- Task statement:
Nothing but the lines from the first line of the records below to the line holding "This was quite" belongs in the answer, copied exactly and without pictures.

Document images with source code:
____

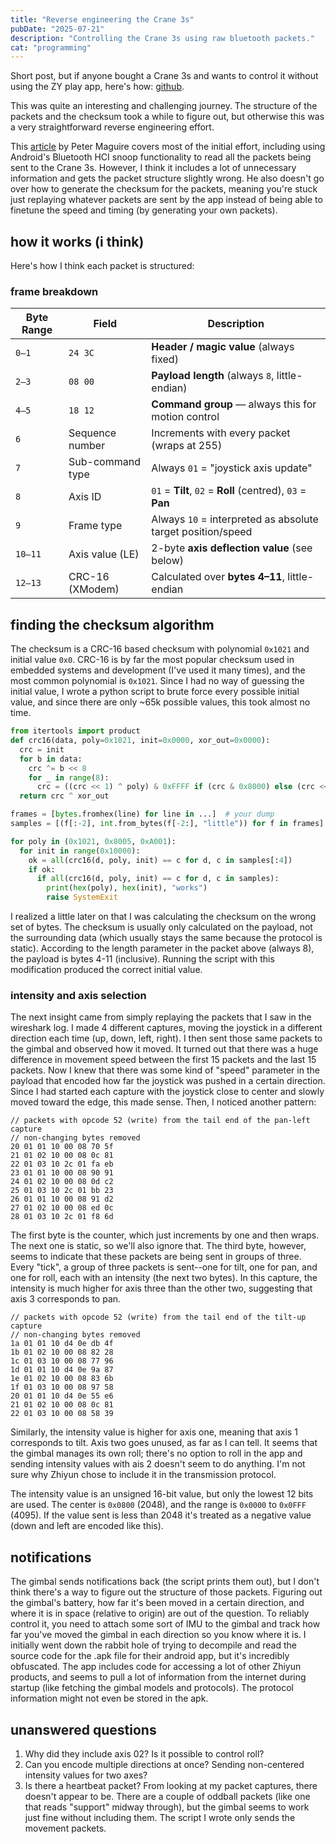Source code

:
 ```yaml
---
title: "Reverse engineering the Crane 3s"
pubDate: "2025-07-21"
description: "Controlling the Crane 3s using raw bluetooth packets."
cat: "programming"
---
```


Short post, but if anyone bought a Crane 3s and wants to control it without using the ZY play app, here's how: [github](https://github.com/boopdotpng/crane3s-reversed).

This was quite an interesting and challenging journey. The structure of the packets and the checksum took a while to figure out, but otherwise this was a very straightforward reverse engineering effort. 

This [article](https://petermaguire.xyz/posts/zhiyun-weebil-s-ble-protocol/) by Peter Maguire covers most of the initial effort, including using Android's Bluetooth HCI snoop functionality to read all the packets being sent to the Crane 3s. However, I think it includes a lot of unnecessary information and gets the packet structure slightly wrong. He also doesn't go over how to generate the checksum for the packets, meaning you're stuck just replaying whatever packets are sent by the app instead of being able to finetune the speed and timing (by generating your own packets). 

## how it works (i think)
Here's how I think each packet is structured: 

### frame breakdown
| **Byte Range** | **Field**        | **Description**                                             |
| -------------- | ---------------- | ----------------------------------------------------------- |
| `0–1`          | `24 3C`          | **Header / magic value** (always fixed)                     |
| `2–3`          | `08 00`          | **Payload length** (always `8`, little-endian)              |
| `4–5`          | `18 12`          | **Command group** — always this for motion control          |
| `6`            | Sequence number  | Increments with every packet (wraps at 255)                 |
| `7`            | Sub-command type | Always `01` = "joystick axis update"                        |
| `8`            | Axis ID          | `01` = **Tilt**, `02` = **Roll** (centred), `03` = **Pan**  |
| `9`            | Frame type       | Always `10` = interpreted as absolute target position/speed |
| `10–11`        | Axis value (LE)  | 2-byte **axis deflection value** (see below)                |
| `12–13`        | CRC-16 (XModem)  | Calculated over **bytes 4–11**, little-endian               |

## finding the checksum algorithm
The checksum is a CRC-16 based checksum with polynomial `0x1021` and initial value `0x0`. CRC-16 is by far the most popular checksum used in embedded systems and development (I've used it many times), and the most common polynomial is `0x1021`. Since I had no way of guessing the initial value, I wrote a python script to brute force every possible initial value, and since there are only ~65k possible values, this took almost no time. 

```py
from itertools import product
def crc16(data, poly=0x1021, init=0x0000, xor_out=0x0000):
  crc = init
  for b in data:
    crc ^= b << 8
    for _ in range(8):
      crc = ((crc << 1) ^ poly) & 0xFFFF if (crc & 0x8000) else (crc << 1) & 0xFFFF
  return crc ^ xor_out

frames = [bytes.fromhex(line) for line in ...]  # your dump
samples = [(f[:-2], int.from_bytes(f[-2:], "little")) for f in frames]

for poly in (0x1021, 0x8005, 0xA001): 
  for init in range(0x10000):
    ok = all(crc16(d, poly, init) == c for d, c in samples[:4])
    if ok:
      if all(crc16(d, poly, init) == c for d, c in samples):
        print(hex(poly), hex(init), "works")
        raise SystemExit
```

I realized a little later on that I was calculating the checksum on the wrong set of bytes. The checksum is usually only calculated on the payload, not the surrounding data (which usually stays the same because the protocol is static). According to the length parameter in the packet above (always 8), the payload is bytes 4-11 (inclusive). Running the script with this modification produced the correct initial value. 

### intensity and axis selection
The next insight came from simply replaying the packets that I saw in the wireshark log. I made 4 different captures, moving the joystick in a different direction each time (up, down, left, right). I then sent those same packets to the gimbal and observed how it moved. It turned out that there was a huge difference in movement speed between the first 15 packets and the last 15 packets. Now I knew that there was some kind of "speed" parameter in the payload that encoded how far the joystick was pushed in a certain direction. Since I had started each capture with the joystick close to center and slowly moved toward the edge, this made sense. Then, I noticed another pattern: 

```
// packets with opcode 52 (write) from the tail end of the pan-left capture 
// non-changing bytes removed
20 01 01 10 00 08 70 5f
21 01 02 10 00 08 0c 81
22 01 03 10 2c 01 fa eb
23 01 01 10 00 08 90 91
24 01 02 10 00 08 0d c2
25 01 03 10 2c 01 bb 23
26 01 01 10 00 08 91 d2
27 01 02 10 00 08 ed 0c
28 01 03 10 2c 01 f8 6d
```

The first byte is the counter, which just increments by one and then wraps. The next one is static, so we'll also ignore that. The third byte, however, seems to indicate that these packets are being sent in groups of three. Every "tick", a group of three packets is sent--one for tilt, one for pan, and one for roll, each with an intensity (the next two bytes). In this capture, the intensity is much higher for axis three than the other two, suggesting that axis 3 corresponds to pan. 

```
// packets with opcode 52 (write) from the tail end of the tilt-up capture 
// non-changing bytes removed
1a 01 01 10 d4 0e db 4f
1b 01 02 10 00 08 82 28
1c 01 03 10 00 08 77 96
1d 01 01 10 d4 0e 9a 87
1e 01 02 10 00 08 83 6b
1f 01 03 10 00 08 97 58
20 01 01 10 d4 0e 55 e6
21 01 02 10 00 08 0c 81
22 01 03 10 00 08 58 39
```

Similarly, the intensity value is higher for axis one, meaning that axis 1 corresponds to tilt. Axis two goes unused, as far as I can tell. It seems that the gimbal manages its own roll; there's no option to roll in the app and sending intensity values with ais 2 doesn't seem to do anything. I'm not sure why Zhiyun chose to include it in the transmission protocol.

The intensity value is an unsigned 16-bit value, but only the lowest 12 bits are used. The center is `0x0800` (2048), and the range is `0x0000` to `0x0FFF` (4095). If the value sent is less than 2048 it's treated as a negative value (down and left are encoded like this). 

## notifications
The gimbal sends notifications back (the script prints them out), but I don't think there's a way to figure out the structure of those packets. Figuring out the gimbal's battery, how far it's been moved in a certain direction, and where it is in space (relative to origin) are out of the question. To reliably control it, you need to attach some sort of IMU to the gimbal and track how far you've moved the gimbal in each direction so you know where it is. I initially went down the rabbit hole of trying to decompile and read the source code for the .apk file for their android app, but it's incredibly obfuscated. The app includes code for accessing a lot of other Zhiyun products, and seems to pull a lot of information from the internet during startup (like fetching the gimbal models and protocols). The protocol information might not even be stored in the apk.  

## unanswered questions 
1. Why did they include axis 02? Is it possible to control roll? 
2. Can you encode multiple directions at once? Sending non-centered intensity values for two axes? 
3. Is there a heartbeat packet? From looking at my packet captures, there doesn't appear to be. There are a couple of oddball packets (like one that reads "support" midway through), but the gimbal seems to work just fine without including them. The script I wrote only sends the movement packets.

____

- Expected answer:
Source code

:
 ```yaml
---
title: "Reverse engineering the Crane 3s"
pubDate: "2025-07-21"
description: "Controlling the Crane 3s using raw bluetooth packets."
cat: "programming"
---
```


Short post, but if anyone bought a Crane 3s and wants to control it without using the ZY play app, here's how: [github](https://github.com/boopdotpng/crane3s-reversed).

This was quite an interesting and challenging journey. The structure of the packets and the checksum took a while to figure out, but otherwise this was a very straightforward reverse engineering effort. 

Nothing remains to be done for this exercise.